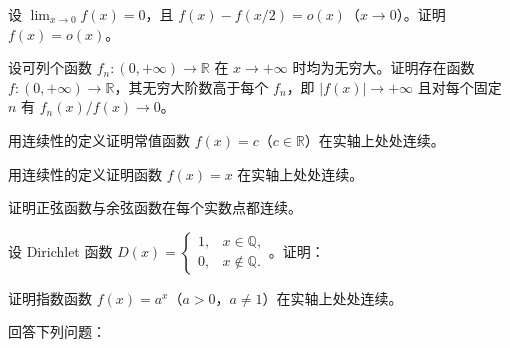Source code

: \noindent\begin{minipage}{\textwidth}
设 $\lim_{x\to0}f(x)=0$，且 $f(x)-f(x/2)=o(x)$（$x\to0$）。证明 $f(x)=o(x)$。
\end{minipage}\par\vfill
\noindent\begin{minipage}{\textwidth}
设可列个函数 $f_n:(0,+\infty)\to\mathbb R$ 在 $x\to+\infty$ 时均为无穷大。证明存在函数 $f:(0,+\infty)\to\mathbb R$，其无穷大阶数高于每个 $f_n$，即 $|f(x)|\to+\infty$ 且对每个固定 $n$ 有 $f_n(x)/f(x)\to0$。
\end{minipage}\par\vfill
\newpage
\noindent\begin{minipage}{\textwidth}
用连续性的定义证明常值函数 $f(x)=c$（$c\in\mathbb R$）在实轴上处处连续。
\end{minipage}\par\vfill
\noindent\begin{minipage}{\textwidth}
用连续性的定义证明函数 $f(x)=x$ 在实轴上处处连续。
\end{minipage}\par\vfill
\noindent\begin{minipage}{\textwidth}
证明正弦函数与余弦函数在每个实数点都连续。
\end{minipage}\par\vfill
\newpage
\noindent\begin{minipage}{\textwidth}
设 Dirichlet 函数 $D(x)=\begin{cases}1,&x\in\mathbb Q,\\0,&x\notin\mathbb Q.\end{cases}$。证明：
\end{minipage}\par\vfill
\noindent\begin{minipage}{\textwidth}
证明指数函数 $f(x)=a^x$（$a>0$，$a\ne1$）在实轴上处处连续。
\end{minipage}\par\vfill
\noindent\begin{minipage}{\textwidth}
回答下列问题：
\end{minipage}\par\vfill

◆ ◆ ◆ ◆ ◆

**Requirement**
Keeping every word as it is, write out all the data and omit the pictures.

**Answer box**
Source code

: \noindent\begin{minipage}{\textwidth}
设 $\lim_{x\to0}f(x)=0$，且 $f(x)-f(x/2)=o(x)$（$x\to0$）。证明 $f(x)=o(x)$。
\end{minipage}\par\vfill
\noindent\begin{minipage}{\textwidth}
设可列个函数 $f_n:(0,+\infty)\to\mathbb R$ 在 $x\to+\infty$ 时均为无穷大。证明存在函数 $f:(0,+\infty)\to\mathbb R$，其无穷大阶数高于每个 $f_n$，即 $|f(x)|\to+\infty$ 且对每个固定 $n$ 有 $f_n(x)/f(x)\to0$。
\end{minipage}\par\vfill
\newpage
\noindent\begin{minipage}{\textwidth}
用连续性的定义证明常值函数 $f(x)=c$（$c\in\mathbb R$）在实轴上处处连续。
\end{minipage}\par\vfill
\noindent\begin{minipage}{\textwidth}
用连续性的定义证明函数 $f(x)=x$ 在实轴上处处连续。
\end{minipage}\par\vfill
\noindent\begin{minipage}{\textwidth}
证明正弦函数与余弦函数在每个实数点都连续。
\end{minipage}\par\vfill
\newpage
\noindent\begin{minipage}{\textwidth}
设 Dirichlet 函数 $D(x)=\begin{cases}1,&x\in\mathbb Q,\\0,&x\notin\mathbb Q.\end{cases}$。证明：
\end{minipage}\par\vfill
\noindent\begin{minipage}{\textwidth}
证明指数函数 $f(x)=a^x$（$a>0$，$a\ne1$）在实轴上处处连续。
\end{minipage}\par\vfill
\noindent\begin{minipage}{\textwidth}
回答下列问题：
\end{minipage}\par\vfill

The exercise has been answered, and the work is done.